I don’t plan to get into that issue in this thread, as this is an hands-on experiment showing one of the thermal premises of the “slayers” in action to prove or disprove it. Most of what that group does is to spin sciencey sounding theories and pal reviewed papers by a mysterious members-only peer review system, and I have yet to any one of them try to do anything at an experimental/empirical measurement level to back up the sort of claims they make.
What started the recent row was an essay by Dr. Spencer titled Time for the Slayers to Put Up or Shut Up, which I followed on with: The Spencer Challenge to Slayers/Principia.
In their response to Dr. Spencer, they made this essay…
…and in that response was this curious graphic from Dr. Alan Siddons:
To be honest, I laughed when I saw this, because for all their claims to be “experts” on thermodynamics while telling the world that “back radiation” has no effect, this is a clear-cut case of them not knowing what they are talking about when it comes to heat -vs- visible light. Clearly, you can indeed reflect/re-emit a portion of the visible and infrared energy back to the light bulb, energy which would have been lost to the dark surroundings. There is no “extra” energy per se, just a spatial redistribution of energy (a greenhouse atmosphere has higher temperatures near the surface, but lower temperatures at high altitudes). They also seem to fail to understand how a mirror actually works, bold mine:
“Does shining a flashlight at a mirror so that all the radiation comes back to the flashlight make the flashlight shine brighter?”
While the emissivity of a glass mirror is high, no mirror reflects 100%, and mirrors of course are not lossless, so it will also absorb some Visible and IR in addition to reflecting/re-emitting some of it back. You can see this loss of energy in the FLIR camera in the video just before the mirror is removed at about 16:30.
I put their claim of “a light bulb facing a mirror does not heat up” to the experimental test.

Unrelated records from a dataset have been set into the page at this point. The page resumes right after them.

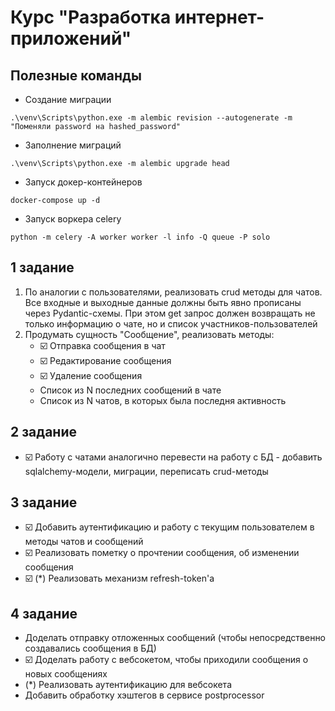 # Курс "Разработка интернет-приложений"

## Полезные команды

- Создание миграции
```
.\venv\Scripts\python.exe -m alembic revision --autogenerate -m "Поменяли password на hashed_password"
```

- Заполнение миграций
```
.\venv\Scripts\python.exe -m alembic upgrade head
```

- Запуск докер-контейнеров
```
docker-compose up -d
```

- Запуск воркера celery
```
python -m celery -A worker worker -l info -Q queue -P solo
```

## 1 задание

1. По аналогии с пользователями, реализовать crud методы для чатов. Все входные и выходные данные должны быть явно прописаны через Pydantic-схемы. При этом get запрос должен возвращать не только информацию о чате, но и список участников-пользователей
2. Продумать сущность "Сообщение", реализовать методы:
   - ☑️ Отправка сообщения в чат
   - ☑️ Редактирование сообщения
   - ☑️ Удаление сообщения
   - Список из N последних сообщений в чате
   - Список из N чатов, в которых была последня активность

## 2 задание

- ☑️ Работу с чатами аналогично перевести на работу с БД - добавить sqlalchemy-модели, миграции, переписать crud-методы

## 3 задание

- ☑️ Добавить аутентификацию и работу с текущим пользователем в методы чатов и сообщений
- ☑️ Реализовать пометку о прочтении сообщения, об изменении сообщения
- ☑️ (*) Реализовать механизм refresh-token'a

## 4 задание

- Доделать отправку отложенных сообщений (чтобы непосредственно создавались сообщения в БД)
- ☑️ Доделать работу с вебсокетом, чтобы приходили сообщения о новых сообщениях
- (*) Реализовать аутентификацию для вебсокета
- Добавить обработку хэштегов в сервисе postprocessor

I did several spot experiments at home over the last couple of weeks to investigate the issue empirically (since talk is cheap), and to make sure it was repeatable, while discussing the design and results with Dr. Spencer. The first two designs of the experiment had weaknesses that I was not happy with, and so it has take time to devise an experiment in a way that was fully comprehensive and uninterrupted from start to finish. For example, in my first iteration, the experiment was shot from the side (similar to the diagram), but required rotating the bulb mount assembly away from the mirror to get the temperature of the bulb surface. This wasn’t always repeatable to get the same spot on the bulb surface and it introduced variances. Another problem was that standard household bulbs had odd temperature gradients across their surface due to the way the filament is placed. The flood lamp was much more repeatable at its center. Repeatability is important, because I want others to be able to replicate this experiment without significant variances due to the equipment and how it is setup.
After ensuring the experiment works, and is repeatable/replicable, and that the control run without a mirror performed as expected, today in this WUWT-TV segment, I present the entire experiment uninterrupted as one long video. It is almost 21 minutes long, but I had no choice, because at least 16 minutes of it were required to be non interrupted to show the experiment in progress. I didn’t want anyone to be able make silly claims that the experiment was faked that there were video edits going on to change the results, such as Al Gore did in his Climate 101 video.
In my case, I did some graphic overlays to illustrate points and data, but there was no discontinuity edits of the video or audio from start to finish.
Here’s the experiment equipment list and procedure.
Equipment:
- FLIR BCAM portable infrared camera
- 65 watt incandescent flood lamp (used due to mostly flat center target surface)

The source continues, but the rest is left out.